12. Wide shot, Council
STORYLINE
Special Representative of the Secretary-General for Afghanistan, Tadamichi Yamamoto, told the Security Council today (26 Jun) that “an extraordinary series of events recently took place in the country, which led to a three-day ceasefire honoured by both sides “for the first time in the past 17 years of conflict.”

Yamamoto explained that on 7 June Afghan President Ashraf Ghani “declared a unilateral ceasefire for the period of 12-19 June to commemorate the Eid festivities which conclude the month of Ramadan.” Two days later, he said, “the Taliban announced their own unilateral ceasefire covering 15-17 June.”

During these overlapping three days, both sides honoured their respective ceasefires.

President Ghani, Yamamoto continued, “then proposed to extend its ceasefire—a proposal endorsed by UNAMA and many members of the international community.”

The Taliban, he said, “unfortunately, recommitted themselves to battle,” a decision that “will only increase the suffering of civilians.”

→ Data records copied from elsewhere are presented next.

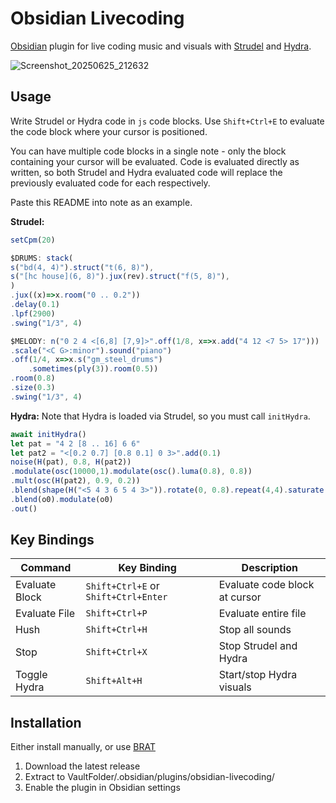 # Obsidian Livecoding

[Obsidian](https://obsidian.md/) plugin for live coding music and visuals with [Strudel](https://strudel.cc/workshop/getting-started/) and [Hydra](https://hydra.ojack.xyz/).


![Screenshot_20250625_212632](https://github.com/user-attachments/assets/210262db-2764-4c20-a612-04be315671b6)

## Usage

Write Strudel or Hydra code in `js` code blocks. Use `Shift+Ctrl+E` to evaluate the code block where your cursor is positioned. 

You can have multiple code blocks in a single note - only the block containing your cursor will be evaluated. Code is evaluated directly as written, so both Strudel and Hydra evaluated code will replace the previously evaluated code for each respectively.


Paste this README into note as an example.

**Strudel:**

```js
setCpm(20)

$DRUMS: stack(
s("bd(4, 4)").struct("t(6, 8)"),
s("[hc house](6, 8)").jux(rev).struct("f(5, 8)"),
)
.jux((x)=>x.room("0 .. 0.2"))
.delay(0.1)
.lpf(2900)
.swing("1/3", 4)

$MELODY: n("0 2 4 <[6,8] [7,9]>".off(1/8, x=>x.add("4 12 <7 5> 17")))
.scale("<C G>:minor").sound("piano")
.off(1/4, x=>x.s("gm_steel_drums")
	.sometimes(ply(3)).room(0.5))
.room(0.8)
.size(0.3)
.swing("1/3", 4)
```

**Hydra:**
Note that Hydra is loaded via Strudel, so you must call `initHydra`.

```js
await initHydra()
let pat = "4 2 [8 .. 16] 6 6"
let pat2 = "<[0.2 0.7] [0.8 0.1] 0 3>".add(0.1)
noise(H(pat), 0.8, H(pat2))
.modulate(osc(10000,1).modulate(osc().luma(0.8), 0.8))
.mult(osc(H(pat2), 0.9, 0.2))
.blend(shape(H("<5 4 3 6 5 4 3>")).rotate(0, 0.8).repeat(4,4).saturate(H(pat),H(pat2)), H("0.1 .. 0.9"))
.blend(o0).modulate(o0)
.out()
```

## Key Bindings

| Command | Key Binding | Description |
|---------|-------------|-------------|
| Evaluate Block | `Shift+Ctrl+E` or `Shift+Ctrl+Enter` | Evaluate code block at cursor |
| Evaluate File | `Shift+Ctrl+P` | Evaluate entire file |
| Hush | `Shift+Ctrl+H` | Stop all sounds |
| Stop | `Shift+Ctrl+X` | Stop Strudel and Hydra |
| Toggle Hydra | `Shift+Alt+H` | Start/stop Hydra visuals |

## Installation

Either install manually, or use [BRAT](https://github.com/TfTHacker/obsidian42-brat)

1. Download the latest release
2. Extract to VaultFolder/.obsidian/plugins/obsidian-livecoding/
3. Enable the plugin in Obsidian settings

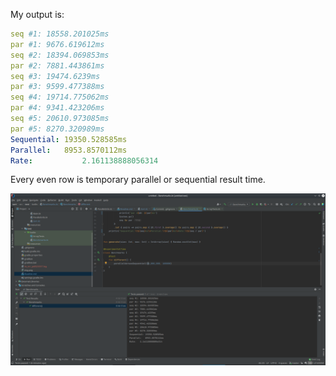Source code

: My output is:
```yaml
seq #1: 18558.201025ms
par #1: 9676.619612ms
seq #2: 18394.069853ms
par #2: 7881.443861ms
seq #3: 19474.6239ms
par #3: 9599.477388ms
seq #4: 19714.775062ms
par #4: 9341.423206ms
seq #5: 20610.973085ms
par #5: 8270.320989ms
Sequential:	19350.528585ms
Parallel:	8953.8570112ms
Rate:	        2.161138888056314
```
Every even row is temporary parallel or sequential result time.

![Screen](img.png "Illustration")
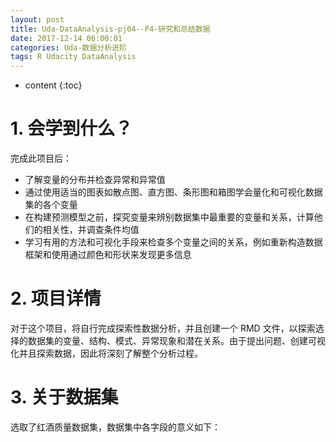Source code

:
 ```yaml
---
layout: post
title: Uda-DataAnalysis-pj04--P4-研究和总结数据
date: 2017-12-14 06:00:01
categories: Uda-数据分析进阶
tags: R Udacity DataAnalysis 
---
```

* content
{:toc}


# 1. 会学到什么？

完成此项目后：
- 了解变量的分布并检查异常和异常值
- 通过使用适当的图表如散点图、直方图、条形图和箱图学会量化和可视化数据集的各个变量
- 在构建预测模型之前，探究变量来辨别数据集中最重要的变量和关系，计算他们的相关性，并调查条件均值
- 学习有用的方法和可视化手段来检查多个变量之间的关系，例如重新构造数据框架和使用通过颜色和形状来发现更多信息

# 2. 项目详情

对于这个项目，将自行完成探索性数据分析，并且创建一个 RMD 文件，以探索选择的数据集的变量、结构、模式、异常现象和潜在关系。由于提出问题、创建可视化并且探索数据，因此将深刻了解整个分析过程。


# 3. 关于数据集

选取了红酒质量数据集，数据集中各字段的意义如下：

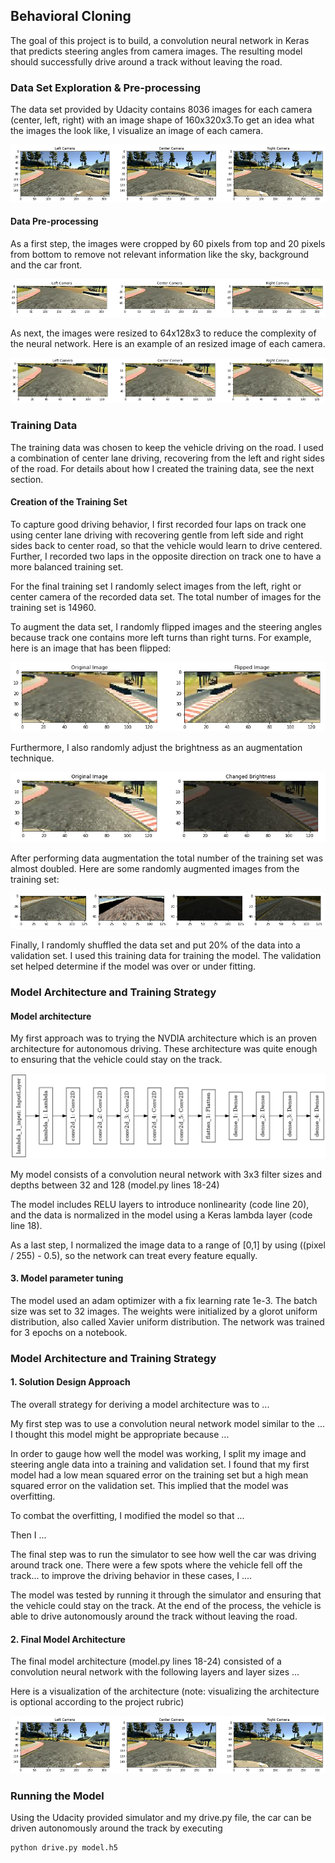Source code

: [//]: # (Image References)

[image1]: ./images/original.png "Original Images"
[image2]: ./images/cropped.png "Cropped Images"
[image3]: ./images/resized.png "Resized Images"
[image4]: ./images/flipped.png "Flipped Image"
[image5]: ./images/brightness.png "Changed Brightness"
[image6]: ./images/augmented.png "Augmented Images"
[image7]: ./images/model.png "Model Architecture"

## Behavioral Cloning 

The goal of this project is to build, a convolution neural network in Keras that predicts steering angles from camera images. The resulting model should successfully drive around a track without leaving the road.  

### Data Set Exploration & Pre-processing

The data set provided by Udacity contains 8036 images for each camera (center, left, right) with an image shape of 160x320x3.To get an idea what the images the look like, I visualize an image of each camera.

![alt text][image1]

#### Data Pre-processing 

As a first step, the images were cropped by 60 pixels from top and 20 pixels from bottom to remove not relevant information like the sky, background and the car front.

![alt text][image2]

As next, the images were resized to 64x128x3 to reduce the complexity of the neural network. Here is an example of an resized image of each camera. 

![alt text][image3]

### Training Data

The training data was chosen to keep the vehicle driving on the road. I used a combination of center lane driving, recovering from the left and right sides of the road. For details about how I created the training data, see the next section. 

#### Creation of the Training Set 

To capture good driving behavior, I first recorded four laps on track one using center lane driving with recovering gentle from left side and right sides back to center road, so that the vehicle would learn to drive centered. Further, I recorded two laps in the opposite direction on track one to have a more balanced training set. 

For the final training set I randomly select images from the left, right or center camera of the recorded data set. The total number of images for the training set is 14960.

To augment the data set, I randomly flipped images and the steering angles because track one contains more left turns than right turns. For example, here is an image that has been flipped:

![alt text][image4]

Furthermore, I also randomly adjust the brightness as an augmentation technique. 

![alt text][image5]

After performing data augmentation the total number of the training set was almost doubled. Here are some randomly augmented images from the training set: 

![alt text][image6]

Finally, I randomly shuffled the data set and put 20% of the data into a validation set. I used this training data for training the model. The validation set helped determine if the model was over or under fitting.

### Model Architecture and Training Strategy

#### Model architecture

My first approach was to trying the NVDIA architecture which is an proven architecture for autonomous driving. 
These architecture was quite enough to ensuring that the vehicle could stay on the track. 

![alt text][image7]



My model consists of a convolution neural network with 3x3 filter sizes and depths between 32 and 128 (model.py lines 18-24) 

The model includes RELU layers to introduce nonlinearity (code line 20), and the data is normalized in the model using a Keras lambda layer (code line 18). 

As a last step, I normalized the image data to a range of [0,1] by using ((pixel / 255) - 0.5), so the network can treat every feature equally.

#### 3. Model parameter tuning

The model used an adam optimizer with a fix learning rate 1e-3. The batch size was set to 32 images. The weights were initialized by a glorot uniform distribution, also called Xavier uniform distribution. The network was trained for 3 epochs on a notebook.

### Model Architecture and Training Strategy

#### 1. Solution Design Approach

The overall strategy for deriving a model architecture was to ...

My first step was to use a convolution neural network model similar to the ... I thought this model might be appropriate because ...

In order to gauge how well the model was working, I split my image and steering angle data into a training and validation set. I found that my first model had a low mean squared error on the training set but a high mean squared error on the validation set. This implied that the model was overfitting. 

To combat the overfitting, I modified the model so that ...

Then I ... 

The final step was to run the simulator to see how well the car was driving around track one. There were a few spots where the vehicle fell off the track... to improve the driving behavior in these cases, I ....

The model was tested by running it through the simulator and ensuring that the vehicle could stay on the track.
At the end of the process, the vehicle is able to drive autonomously around the track without leaving the road.

#### 2. Final Model Architecture

The final model architecture (model.py lines 18-24) consisted of a convolution neural network with the following layers and layer sizes ...

Here is a visualization of the architecture (note: visualizing the architecture is optional according to the project rubric)

![alt text][image1]

### Running the Model 
Using the Udacity provided simulator and my drive.py file, the car can be driven autonomously around the track by executing 
```sh
python drive.py model.h5
```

The Executive Director of the United Nations Office on Drugs and Crime (UNODC,) Yuri Fedotov informed the Council that “total global opium production was up 65 percent last year, to 10,500 tonnes, and that is the highest number recorded by UNODC since we started monitoring. Most of this opium originate in Afghanistan, where opium poppy cultivation and production, as you are well aware, have reach unprecedented highs.”

He said, “this situation obviously has a high destabilizing potential to the country, the wider region and the international community.”

The Under-Secretary-General of the United Nations Counter-Terrorism Office, Vladimir Ivanovich Voronkov, said “unfortunately, the deadly violence continues across Afghanistan. According to UNAMA, there were 5,675, 5,675 security incidents between 15 of February and 15 of May. The use of improvised explosive devices caused 1,018 civilian casualties.”

For his part, Afghan Ambassador Mahmoud Saikal told the Council that “the Taliban's so-called spring offensive, yet again, caused more deaths and injuries throughout the country. But their attacks faced prompt, and at times, preemptive action from our national security forces and hence were futile in achieving their objectives. In contrast, we reiterated our commitment to peace and ending violence, offering the Taliban a historic chance to prove their willingness to choose a path away from conflict and destruction.”